(Dataset entries)
● ● ● ● ● ● ●

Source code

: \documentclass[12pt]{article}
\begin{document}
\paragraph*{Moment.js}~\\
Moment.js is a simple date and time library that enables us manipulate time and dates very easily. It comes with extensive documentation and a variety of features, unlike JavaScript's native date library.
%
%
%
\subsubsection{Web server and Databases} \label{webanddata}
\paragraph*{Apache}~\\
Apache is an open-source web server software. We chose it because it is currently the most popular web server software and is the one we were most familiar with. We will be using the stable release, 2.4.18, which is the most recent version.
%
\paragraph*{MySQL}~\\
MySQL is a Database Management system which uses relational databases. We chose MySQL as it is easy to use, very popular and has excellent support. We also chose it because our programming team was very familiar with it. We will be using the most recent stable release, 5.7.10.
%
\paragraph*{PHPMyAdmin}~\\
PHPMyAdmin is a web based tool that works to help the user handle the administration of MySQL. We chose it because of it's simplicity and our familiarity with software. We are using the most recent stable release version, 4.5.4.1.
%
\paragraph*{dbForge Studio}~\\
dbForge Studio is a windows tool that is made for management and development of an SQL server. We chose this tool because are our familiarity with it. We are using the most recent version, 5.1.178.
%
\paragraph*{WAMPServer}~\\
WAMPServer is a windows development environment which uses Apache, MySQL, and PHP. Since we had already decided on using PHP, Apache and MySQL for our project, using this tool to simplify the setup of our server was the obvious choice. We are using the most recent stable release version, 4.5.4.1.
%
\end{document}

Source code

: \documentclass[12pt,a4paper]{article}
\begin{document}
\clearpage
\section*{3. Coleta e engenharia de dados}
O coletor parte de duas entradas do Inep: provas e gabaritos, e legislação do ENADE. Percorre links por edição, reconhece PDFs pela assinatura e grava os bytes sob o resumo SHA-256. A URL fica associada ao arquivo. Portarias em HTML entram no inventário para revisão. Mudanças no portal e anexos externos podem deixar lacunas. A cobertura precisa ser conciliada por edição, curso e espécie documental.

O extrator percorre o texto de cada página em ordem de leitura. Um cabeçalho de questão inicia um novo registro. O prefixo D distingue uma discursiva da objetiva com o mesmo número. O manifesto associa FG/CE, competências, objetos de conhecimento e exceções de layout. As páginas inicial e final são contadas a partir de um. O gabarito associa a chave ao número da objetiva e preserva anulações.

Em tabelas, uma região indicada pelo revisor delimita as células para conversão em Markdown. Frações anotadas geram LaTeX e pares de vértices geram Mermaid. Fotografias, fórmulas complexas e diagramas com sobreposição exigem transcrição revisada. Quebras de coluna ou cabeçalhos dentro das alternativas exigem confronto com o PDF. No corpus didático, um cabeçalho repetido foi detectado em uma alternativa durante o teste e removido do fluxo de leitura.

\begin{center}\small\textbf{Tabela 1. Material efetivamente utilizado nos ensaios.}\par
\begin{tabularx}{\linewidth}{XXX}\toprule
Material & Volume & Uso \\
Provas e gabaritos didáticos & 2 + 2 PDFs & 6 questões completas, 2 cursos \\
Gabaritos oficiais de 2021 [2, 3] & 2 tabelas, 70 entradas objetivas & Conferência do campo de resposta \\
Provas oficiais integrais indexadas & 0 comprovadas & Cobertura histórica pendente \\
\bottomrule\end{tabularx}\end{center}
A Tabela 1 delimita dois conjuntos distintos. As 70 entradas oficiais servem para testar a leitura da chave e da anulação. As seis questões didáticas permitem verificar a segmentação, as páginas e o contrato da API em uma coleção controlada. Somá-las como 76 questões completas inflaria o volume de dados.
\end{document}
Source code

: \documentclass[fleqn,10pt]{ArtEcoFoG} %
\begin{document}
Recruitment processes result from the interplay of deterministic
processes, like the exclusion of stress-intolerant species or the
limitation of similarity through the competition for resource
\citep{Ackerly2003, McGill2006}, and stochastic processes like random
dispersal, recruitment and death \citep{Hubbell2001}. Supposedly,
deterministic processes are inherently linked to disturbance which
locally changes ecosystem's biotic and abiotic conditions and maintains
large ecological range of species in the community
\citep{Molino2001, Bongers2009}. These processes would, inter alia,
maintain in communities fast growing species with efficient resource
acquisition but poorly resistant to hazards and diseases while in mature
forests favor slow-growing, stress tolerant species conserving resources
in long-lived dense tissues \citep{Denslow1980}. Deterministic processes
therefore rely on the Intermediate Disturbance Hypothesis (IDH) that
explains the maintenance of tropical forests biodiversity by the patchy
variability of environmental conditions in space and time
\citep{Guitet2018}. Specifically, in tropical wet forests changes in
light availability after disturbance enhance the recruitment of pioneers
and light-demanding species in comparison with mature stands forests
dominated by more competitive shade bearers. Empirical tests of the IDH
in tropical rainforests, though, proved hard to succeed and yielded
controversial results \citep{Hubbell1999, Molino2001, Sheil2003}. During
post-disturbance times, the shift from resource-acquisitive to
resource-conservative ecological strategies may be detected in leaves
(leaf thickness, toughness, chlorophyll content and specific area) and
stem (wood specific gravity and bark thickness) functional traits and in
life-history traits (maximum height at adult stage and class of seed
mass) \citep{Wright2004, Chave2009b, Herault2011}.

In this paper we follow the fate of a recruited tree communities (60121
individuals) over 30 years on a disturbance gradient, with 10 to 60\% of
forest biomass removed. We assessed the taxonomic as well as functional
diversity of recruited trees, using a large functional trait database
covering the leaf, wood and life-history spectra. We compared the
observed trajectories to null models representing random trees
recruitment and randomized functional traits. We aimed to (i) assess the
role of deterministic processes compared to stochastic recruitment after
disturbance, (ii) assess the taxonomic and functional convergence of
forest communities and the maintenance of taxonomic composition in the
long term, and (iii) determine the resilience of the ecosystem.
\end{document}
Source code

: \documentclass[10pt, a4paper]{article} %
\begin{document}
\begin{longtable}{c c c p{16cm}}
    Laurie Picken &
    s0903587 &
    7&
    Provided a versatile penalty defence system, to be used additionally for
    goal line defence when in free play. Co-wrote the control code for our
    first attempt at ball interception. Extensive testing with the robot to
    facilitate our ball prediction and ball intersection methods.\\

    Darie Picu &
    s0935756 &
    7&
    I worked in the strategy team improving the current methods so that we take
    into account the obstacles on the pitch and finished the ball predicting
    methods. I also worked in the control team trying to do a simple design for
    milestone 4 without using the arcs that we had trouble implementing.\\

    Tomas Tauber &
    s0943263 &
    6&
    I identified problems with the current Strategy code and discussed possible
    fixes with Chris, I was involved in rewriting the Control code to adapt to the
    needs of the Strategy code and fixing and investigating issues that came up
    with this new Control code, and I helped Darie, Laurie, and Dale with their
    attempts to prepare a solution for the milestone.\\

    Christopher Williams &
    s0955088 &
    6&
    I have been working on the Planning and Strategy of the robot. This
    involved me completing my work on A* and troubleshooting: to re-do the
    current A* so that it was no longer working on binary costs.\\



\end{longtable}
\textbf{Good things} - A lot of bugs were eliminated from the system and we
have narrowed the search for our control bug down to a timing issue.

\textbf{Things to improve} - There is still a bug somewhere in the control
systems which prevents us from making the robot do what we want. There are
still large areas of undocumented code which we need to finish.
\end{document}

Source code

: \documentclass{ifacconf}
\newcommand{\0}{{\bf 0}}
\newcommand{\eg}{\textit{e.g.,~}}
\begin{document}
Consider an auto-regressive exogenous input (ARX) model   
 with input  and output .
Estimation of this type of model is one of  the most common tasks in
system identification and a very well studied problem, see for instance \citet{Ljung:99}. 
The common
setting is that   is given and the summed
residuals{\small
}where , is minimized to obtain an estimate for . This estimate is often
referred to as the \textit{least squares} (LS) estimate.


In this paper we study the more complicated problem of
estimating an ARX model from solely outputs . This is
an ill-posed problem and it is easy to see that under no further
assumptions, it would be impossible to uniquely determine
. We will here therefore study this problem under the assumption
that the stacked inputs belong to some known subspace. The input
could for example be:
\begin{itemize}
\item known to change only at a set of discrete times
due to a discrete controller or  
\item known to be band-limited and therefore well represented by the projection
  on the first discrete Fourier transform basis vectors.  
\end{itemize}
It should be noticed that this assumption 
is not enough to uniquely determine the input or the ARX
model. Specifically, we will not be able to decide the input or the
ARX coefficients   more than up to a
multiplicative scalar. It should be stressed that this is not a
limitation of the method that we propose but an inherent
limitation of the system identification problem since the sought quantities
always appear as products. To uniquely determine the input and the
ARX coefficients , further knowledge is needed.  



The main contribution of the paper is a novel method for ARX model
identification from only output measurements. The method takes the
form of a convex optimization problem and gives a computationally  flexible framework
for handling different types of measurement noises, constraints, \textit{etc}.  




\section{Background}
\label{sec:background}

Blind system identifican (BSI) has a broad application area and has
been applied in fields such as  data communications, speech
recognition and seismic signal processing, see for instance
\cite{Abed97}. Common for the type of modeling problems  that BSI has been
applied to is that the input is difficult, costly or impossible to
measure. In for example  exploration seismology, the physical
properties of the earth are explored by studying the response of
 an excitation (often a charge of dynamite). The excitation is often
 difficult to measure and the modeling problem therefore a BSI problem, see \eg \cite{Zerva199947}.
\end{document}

● ● ● ● ● ● ●

> [The problem]:
Note every line above where the string "version" shows up, and copy those lines.

> [Result]:
Apache is an open-source web server software. We chose it because it is currently the most popular web server software and is the one we were most familiar with. We will be using the stable release, 2.4.18, which is the most recent version.
PHPMyAdmin is a web based tool that works to help the user handle the administration of MySQL. We chose it because of it's simplicity and our familiarity with software. We are using the most recent stable release version, 4.5.4.1.
dbForge Studio is a windows tool that is made for management and development of an SQL server. We chose this tool because are our familiarity with it. We are using the most recent version, 5.1.178.
WAMPServer is a windows development environment which uses Apache, MySQL, and PHP. Since we had already decided on using PHP, Apache and MySQL for our project, using this tool to simplify the setup of our server was the obvious choice. We are using the most recent stable release version, 4.5.4.1.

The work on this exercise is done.